闫然回宫的时候,房内如他走时一般无恙,心中不知是个什么滋味,轻轻的皱起眉头朝着御书房的方向看了看,那人此时怕是很生气吧!
第二天早朝,整个大殿静悄悄的,无一人敢当出头鸟,尤其是看着自家皇上那黑沉沉的脸色,当然也不是所有人都如此,就如站出去的邺王。
“皇上,臣弟听说南方出事,此时即将进入夏季,怕是会衍生疾病,微臣想着”
“邺王此事是从哪里听说的,朕到不知什么时候邺王的消息竟然这般灵通了,呵呵,这人缘好的让朕嫉妒呢”
下首的大臣深深的吸了一口气,将腰又朝下弯了弯,皇上这话往深了想,那不就是说朝中有人私自向邺王传递消息吗,这可是大罪啊!
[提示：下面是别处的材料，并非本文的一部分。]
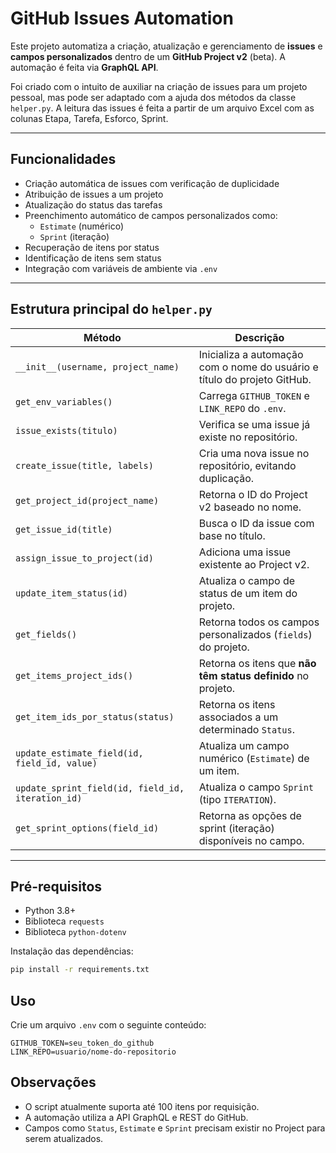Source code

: # GitHub Issues Automation

Este projeto automatiza a criação, atualização e gerenciamento de **issues** e **campos personalizados** dentro de um **GitHub Project v2** (beta). A automação é feita via **GraphQL API**.

Foi criado com o intuito de auxiliar na criação de issues para um projeto pessoal, mas pode ser adaptado com a ajuda dos métodos da classe `helper.py`. A leitura das issues é feita a partir de um arquivo Excel com as colunas Etapa, Tarefa, Esforco, Sprint. 

---

## Funcionalidades

- Criação automática de issues com verificação de duplicidade
- Atribuição de issues a um projeto
- Atualização do status das tarefas
- Preenchimento automático de campos personalizados como:
  - `Estimate` (numérico)
  - `Sprint` (iteração)
- Recuperação de itens por status
- Identificação de itens sem status
- Integração com variáveis de ambiente via `.env`

---

## Estrutura principal do `helper.py`

| Método                            | Descrição                                                                 |
|----------------------------------|---------------------------------------------------------------------------|
| `__init__(username, project_name)`| Inicializa a automação com o nome do usuário e título do projeto GitHub. |
| `get_env_variables()`            | Carrega `GITHUB_TOKEN` e `LINK_REPO` do `.env`.                          |
| `issue_exists(titulo)`          | Verifica se uma issue já existe no repositório.                          |
| `create_issue(title, labels)`    | Cria uma nova issue no repositório, evitando duplicação.                |
| `get_project_id(project_name)`   | Retorna o ID do Project v2 baseado no nome.                              |
| `get_issue_id(title)`            | Busca o ID da issue com base no título.                                  |
| `assign_issue_to_project(id)`    | Adiciona uma issue existente ao Project v2.                              |
| `update_item_status(id)`         | Atualiza o campo de status de um item do projeto.                        |
| `get_fields()`                   | Retorna todos os campos personalizados (`fields`) do projeto.            |
| `get_items_project_ids()`        | Retorna os itens que **não têm status definido** no projeto.             |
| `get_item_ids_por_status(status)`| Retorna os itens associados a um determinado `Status`.                   |
| `update_estimate_field(id, field_id, value)` | Atualiza um campo numérico (`Estimate`) de um item.         |
| `update_sprint_field(id, field_id, iteration_id)` | Atualiza o campo `Sprint` (tipo `ITERATION`).       |
| `get_sprint_options(field_id)`   | Retorna as opções de sprint (iteração) disponíveis no campo.             |

---

## Pré-requisitos

- Python 3.8+
- Biblioteca `requests`
- Biblioteca `python-dotenv`

Instalação das dependências:

```bash
pip install -r requirements.txt
```

## Uso

Crie um arquivo `.env` com o seguinte conteúdo:

```env
GITHUB_TOKEN=seu_token_do_github
LINK_REPO=usuario/nome-do-repositorio
```

## Observações

- O script atualmente suporta até 100 itens por requisição.
- A automação utiliza a API GraphQL e REST do GitHub.
- Campos como `Status`, `Estimate` e `Sprint` precisam existir no Project para serem atualizados.
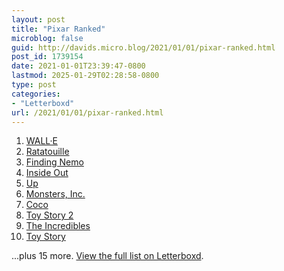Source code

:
 ```yaml
---
layout: post
title: "Pixar Ranked"
microblog: false
guid: http://davids.micro.blog/2021/01/01/pixar-ranked.html
post_id: 1739154
date: 2021-01-01T23:39:47-0800
lastmod: 2025-01-29T02:28:58-0800
type: post
categories:
- "Letterboxd"
url: /2021/01/01/pixar-ranked.html
---
```

<ol> <li> <a href="https://letterboxd.com/film/walle/">WALL·E</a> </li> <li> <a href="https://letterboxd.com/film/ratatouille/">Ratatouille</a> </li> <li> <a href="https://letterboxd.com/film/finding-nemo/">Finding Nemo</a> </li> <li> <a href="https://letterboxd.com/film/inside-out-2015/">Inside Out</a> </li> <li> <a href="https://letterboxd.com/film/up/">Up</a> </li> <li> <a href="https://letterboxd.com/film/monsters-inc/">Monsters, Inc.</a> </li> <li> <a href="https://letterboxd.com/film/coco-2017/">Coco</a> </li> <li> <a href="https://letterboxd.com/film/toy-story-2/">Toy Story 2</a> </li> <li> <a href="https://letterboxd.com/film/the-incredibles/">The Incredibles</a> </li> <li> <a href="https://letterboxd.com/film/toy-story/">Toy Story</a> </li> </ol> <p>...plus 15 more. <a href="https://letterboxd.com/theschlaepfer/list/pixar-ranked/">View the full list on Letterboxd</a>.</p>
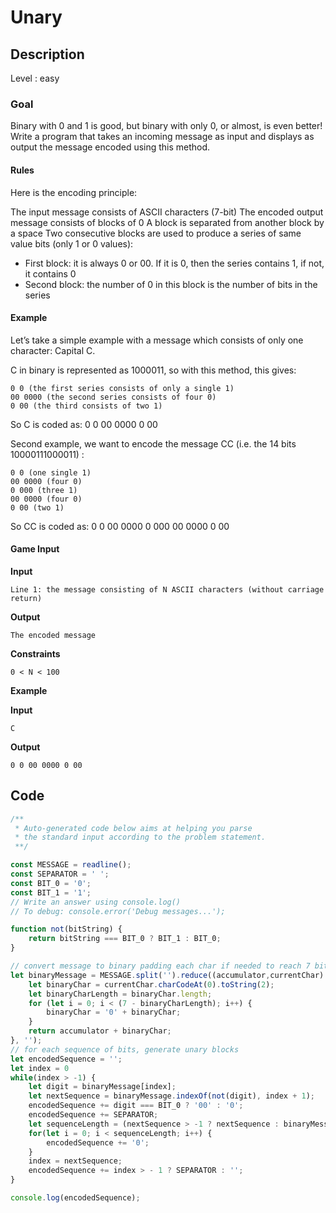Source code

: # Unary

## Description

Level : easy

### Goal
Binary with 0 and 1 is good, but binary with only 0, or almost, is even better!
Write a program that takes an incoming message as input and displays as output the message encoded using this method.

#### Rules
Here is the encoding principle:

The input message consists of ASCII characters (7-bit)
The encoded output message consists of blocks of 0
A block is separated from another block by a space
Two consecutive blocks are used to produce a series of same value bits (only 1 or 0 values):
* First block: it is always 0 or 00. If it is 0, then the series contains 1, if not, it contains 0
* Second block: the number of 0 in this block is the number of bits in the series
#### Example
Let’s take a simple example with a message which consists of only one character: Capital C.

C in binary is represented as 1000011, so with this method, this gives:
```
0 0 (the first series consists of only a single 1)
00 0000 (the second series consists of four 0)
0 00 (the third consists of two 1)
```
So C is coded as: 0 0 00 0000 0 00
 
Second example, we want to encode the message CC (i.e. the 14 bits 10000111000011) :
```
0 0 (one single 1)
00 0000 (four 0)
0 000 (three 1)
00 0000 (four 0)
0 00 (two 1)
```
So CC is coded as: 0 0 00 0000 0 000 00 0000 0 00

#### Game Input
**Input**
```
Line 1: the message consisting of N ASCII characters (without carriage return)
```

**Output**
```
The encoded message
```

**Constraints**
```
0 < N < 100
```

**Example**

**Input**
```
C
```

**Output**
```
0 0 00 0000 0 00
```
## Code

```js
/**
 * Auto-generated code below aims at helping you parse
 * the standard input according to the problem statement.
 **/

const MESSAGE = readline();
const SEPARATOR = ' ';
const BIT_0 = '0';
const BIT_1 = '1';
// Write an answer using console.log()
// To debug: console.error('Debug messages...');

function not(bitString) {
    return bitString === BIT_0 ? BIT_1 : BIT_0;
}

// convert message to binary padding each char if needed to reach 7 bits per char.
let binaryMessage = MESSAGE.split('').reduce((accumulator,currentChar) => {
    let binaryChar = currentChar.charCodeAt(0).toString(2);
    let binaryCharLength = binaryChar.length;
    for (let i = 0; i < (7 - binaryCharLength); i++) {
        binaryChar = '0' + binaryChar;
    }
    return accumulator + binaryChar;
}, '');
// for each sequence of bits, generate unary blocks
let encodedSequence = '';
let index = 0
while(index > -1) {
    let digit = binaryMessage[index];
    let nextSequence = binaryMessage.indexOf(not(digit), index + 1);
    encodedSequence += digit === BIT_0 ? '00' : '0';
    encodedSequence += SEPARATOR;
    let sequenceLength = (nextSequence > -1 ? nextSequence : binaryMessage.length) - index;
    for(let i = 0; i < sequenceLength; i++) {
        encodedSequence += '0';
    }
    index = nextSequence;
    encodedSequence += index > - 1 ? SEPARATOR : '';
}

console.log(encodedSequence);
```

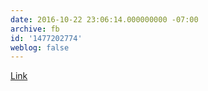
 ```yaml
---
date: 2016-10-22 23:06:14.000000000 -07:00
archive: fb
id: '1477202774'
weblog: false
---
```


[Link](http://www.lettersofnote.com/2015/10/gentlemen-i-just-dont-belong-here.html)

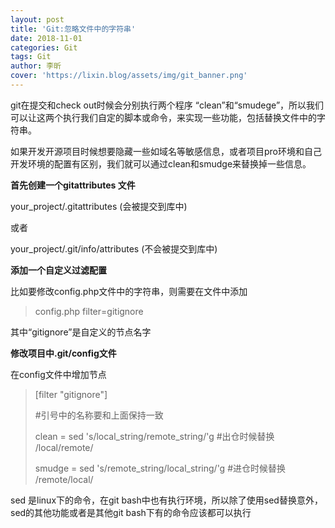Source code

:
 ```yaml
---
layout: post
title: 'Git:忽略文件中的字符串'
date: 2018-11-01
categories: Git
tags: Git
author: 李昕
cover: 'https://lixin.blog/assets/img/git_banner.png'
---
```


git在提交和check out时候会分别执行两个程序 “clean”和“smudege”，所以我们可以让这两个执行我们自定的脚本或命令，来实现一些功能，包括替换文件中的字符串。

如果开发开源项目时候想要隐藏一些如域名等敏感信息，或者项目pro环境和自己开发环境的配置有区别，我们就可以通过clean和smudge来替换掉一些信息。

**首先创建一个gitattributes 文件**

your_project/.gitattributes (会被提交到库中)

或者

your_project/.git/info/attributes (不会被提交到库中)

**添加一个自定义过滤配置**

比如要修改config.php文件中的字符串，则需要在文件中添加

>config.php filter=gitignore

其中“gitignore”是自定义的节点名字

**修改项目中.git/config文件**

在config文件中增加节点

>[filter "gitignore"] 
>
>#引号中的名称要和上面保持一致
>
>    clean = sed 's/local_string/remote_string/'g   #出仓时候替换 /local/remote/
>
>    smudge = sed 's/remote_string/local_string/'g  #进仓时候替换 /remote/local/

sed 是linux下的命令，在git bash中也有执行环境，所以除了使用sed替换意外，sed的其他功能或者是其他git bash下有的命令应该都可以执行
玉烨嘴角的一僵,微微抬起眼看了眼上座的帝王,眸中幽光一闪,随即低了低身子:“皇上这话,臣弟可不敢接,只是今日进宫的时候,凑巧碰见了华清宫的丫鬟,从她们的闲话中推出来的,皇上可不能误会了微臣”
华清宫,玉晟眉头深深皱起,视线在下首的男子身上定了定,随即勾起嘴角笑了笑:“朕不过就是开个玩笑罢了,烨不必当真,再说你这般在意宫中动态也是因为关心朕,你可是朕的嫡亲弟弟,朕怎么会怀疑你,你说呢?”
“皇兄说的是,臣弟永远都是站在皇兄身后的”就仿佛之前的事没有发生过一般,玉烨笑着说道。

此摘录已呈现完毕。